**TASK INSTRUCTIONS:** Would you restate each entry word for word, omitting the pictures?

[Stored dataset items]
<<<<

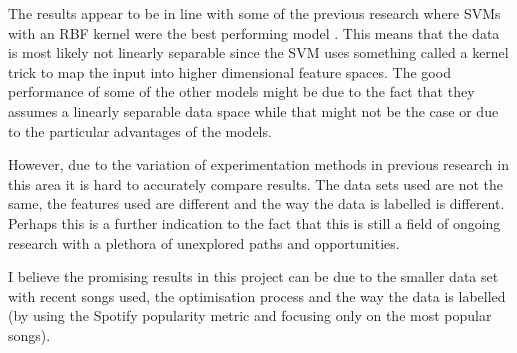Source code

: The results appear to be in line with some of the previous research where SVMs with an RBF kernel were the best performing model \cite{pham2016predicting}. This means that the data is most likely not linearly separable since the SVM uses something called a kernel trick to map the input into higher dimensional feature spaces. The good performance of some of the other models might be due to the fact that they assumes a linearly separable data space while that might not be the case or due to the particular advantages of the models.

However, due to the variation of experimentation methods in previous research in this area it is hard to accurately compare results. The data sets used are not the same, the features used are different and the way the data is labelled is different. Perhaps this is a further indication to the fact that this is still a field of ongoing research with a plethora of unexplored paths and opportunities. 

I believe the promising results in this project can be due to the smaller data set with recent songs used, the optimisation process and the way the data is labelled (by using the Spotify popularity metric and focusing only on the most popular songs).

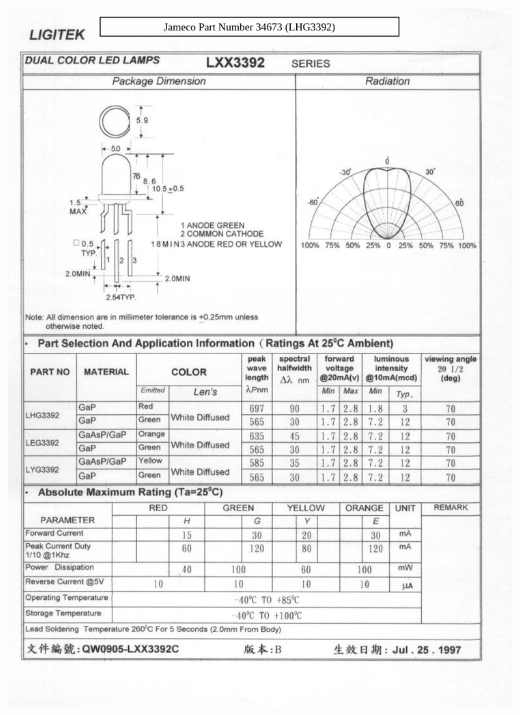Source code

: \documentclass[12pt]{article}
\begin{document}
\includegraphics[width=\textwidth]{../Appendix/Figures/Main-Unit/LED Datasheet.png}
\end{document}

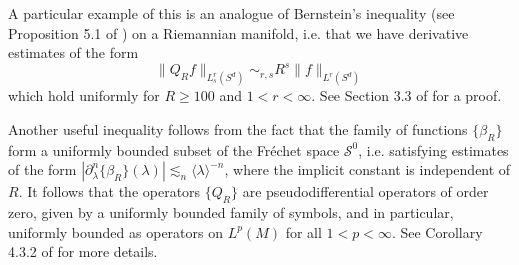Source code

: \begin{remarks}
\begin{enumerate}
    A particular example of this is an analogue of Bernstein's inequality (see Proposition 5.1 of \cite{Wolff}) on a Riemannian manifold, i.e. that we have derivative estimates of the form
    \begin{equation} \label{ManifoldBernsteinInequality}
        \| Q_R f \|_{L^r_s(S^d)} \sim_{r,s} R^s \| f \|_{L^r(S^d)}
    \end{equation}
    which hold uniformly for $R \geq 100$ and $1 < r < \infty$. See Section 3.3 of \cite{Sogge} for a proof.

    Another useful inequality follows from the fact that the family of functions $\{ \beta_R \}$ form a uniformly bounded subset of the Fr\'{e}chet space $\mathcal{S}^0$, i.e. satisfying estimates of the form $|\partial_\lambda^n \{ \beta_R \}(\lambda)| \lesssim_n \langle \lambda \rangle^{-n}$, where the implicit constant is independent of $R$. It follows that the operators $\{ Q_R \}$ are pseudodifferential operators of order zero, given by a uniformly bounded family of symbols, and in particular, uniformly bounded as operators on $L^p(M)$ for all $1 < p < \infty$. See Corollary 4.3.2 of \cite{Sogge} for more details.
\end{enumerate}
\end{remarks}

\begin{comment}

Our remarks reduce Theorem \ref{MainSphereTheorem} to the following statement.

\begin{theorem} \label{RestrictedMainSphereTheorem}
    Suppose $1 \leq p < 2d/(d+1)$. If $R \geq 100$, then for $f \in V_R$,
    \[ \| M_R f \|_{L^p(S^d)} \lesssim C_p(h) \| f \|_{L^p(S^d)}, \]
    where the implicit constant is uniform in $f$, $h$, and $R$.
\end{theorem}

\begin{proof}[Proof that Theorem \ref{RestrictedMainSphereTheorem} implies Theorem \ref{MainSphereTheorem}]
    Remark 2 shows that the analysis of $\{ M_R \}$ for $R \leq 100$ is trivial. For any $f \in L^p(S^d)$, $Q_R f \in V_R$, we conclude from Remark 3 that
    \[ \| M_R f \|_{L^p(S^d)} = \| M_R (Q_R f) \|_{L^p(S^d)} \lesssim C_p(h) \| Q_R f \|_{L^p(S^d)} \lesssim C_p(h) \| f \|_{L^p(S^d)}. \]
    We have thus obtained the required bound for general inputs.
\end{proof}

\end{comment}


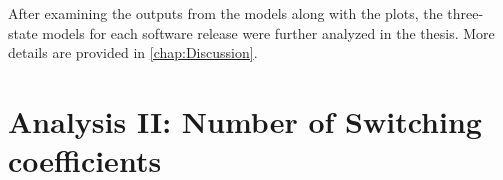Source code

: After examining the outputs from the models along with the plots,
the three-state models for each software release were further analyzed
in the thesis. More details are provided in \ref{chap:Discussion}.

\section{Analysis II: Number of Switching coefficients \label{sec:Switching}}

>>>>

**RESPONSE FOR THIS EXERCISE:**
Source code

: The results appear to be in line with some of the previous research where SVMs with an RBF kernel were the best performing model \cite{pham2016predicting}. This means that the data is most likely not linearly separable since the SVM uses something called a kernel trick to map the input into higher dimensional feature spaces. The good performance of some of the other models might be due to the fact that they assumes a linearly separable data space while that might not be the case or due to the particular advantages of the models.

However, due to the variation of experimentation methods in previous research in this area it is hard to accurately compare results. The data sets used are not the same, the features used are different and the way the data is labelled is different. Perhaps this is a further indication to the fact that this is still a field of ongoing research with a plethora of unexplored paths and opportunities. 

I believe the promising results in this project can be due to the smaller data set with recent songs used, the optimisation process and the way the data is labelled (by using the Spotify popularity metric and focusing only on the most popular songs).

Source code

: \documentclass[12pt]{article}
\begin{document}
\includegraphics[width=\textwidth]{../Appendix/Figures/Main-Unit/LED Datasheet.png}
\end{document}

Source code

: \begin{remarks}
\begin{enumerate}
    A particular example of this is an analogue of Bernstein's inequality (see Proposition 5.1 of \cite{Wolff}) on a Riemannian manifold, i.e. that we have derivative estimates of the form
    \begin{equation} \label{ManifoldBernsteinInequality}
        \| Q_R f \|_{L^r_s(S^d)} \sim_{r,s} R^s \| f \|_{L^r(S^d)}
    \end{equation}
    which hold uniformly for $R \geq 100$ and $1 < r < \infty$. See Section 3.3 of \cite{Sogge} for a proof.

    Another useful inequality follows from the fact that the family of functions $\{ \beta_R \}$ form a uniformly bounded subset of the Fr\'{e}chet space $\mathcal{S}^0$, i.e. satisfying estimates of the form $|\partial_\lambda^n \{ \beta_R \}(\lambda)| \lesssim_n \langle \lambda \rangle^{-n}$, where the implicit constant is independent of $R$. It follows that the operators $\{ Q_R \}$ are pseudodifferential operators of order zero, given by a uniformly bounded family of symbols, and in particular, uniformly bounded as operators on $L^p(M)$ for all $1 < p < \infty$. See Corollary 4.3.2 of \cite{Sogge} for more details.
\end{enumerate}
\end{remarks}

\begin{comment}

Our remarks reduce Theorem \ref{MainSphereTheorem} to the following statement.

\begin{theorem} \label{RestrictedMainSphereTheorem}
    Suppose $1 \leq p < 2d/(d+1)$. If $R \geq 100$, then for $f \in V_R$,
    \[ \| M_R f \|_{L^p(S^d)} \lesssim C_p(h) \| f \|_{L^p(S^d)}, \]
    where the implicit constant is uniform in $f$, $h$, and $R$.
\end{theorem}

\begin{proof}[Proof that Theorem \ref{RestrictedMainSphereTheorem} implies Theorem \ref{MainSphereTheorem}]
    Remark 2 shows that the analysis of $\{ M_R \}$ for $R \leq 100$ is trivial. For any $f \in L^p(S^d)$, $Q_R f \in V_R$, we conclude from Remark 3 that
    \[ \| M_R f \|_{L^p(S^d)} = \| M_R (Q_R f) \|_{L^p(S^d)} \lesssim C_p(h) \| Q_R f \|_{L^p(S^d)} \lesssim C_p(h) \| f \|_{L^p(S^d)}. \]
    We have thus obtained the required bound for general inputs.
\end{proof}

\end{comment}


Source code

: After examining the outputs from the models along with the plots,
the three-state models for each software release were further analyzed
in the thesis. More details are provided in \ref{chap:Discussion}.

\section{Analysis II: Number of Switching coefficients \label{sec:Switching}}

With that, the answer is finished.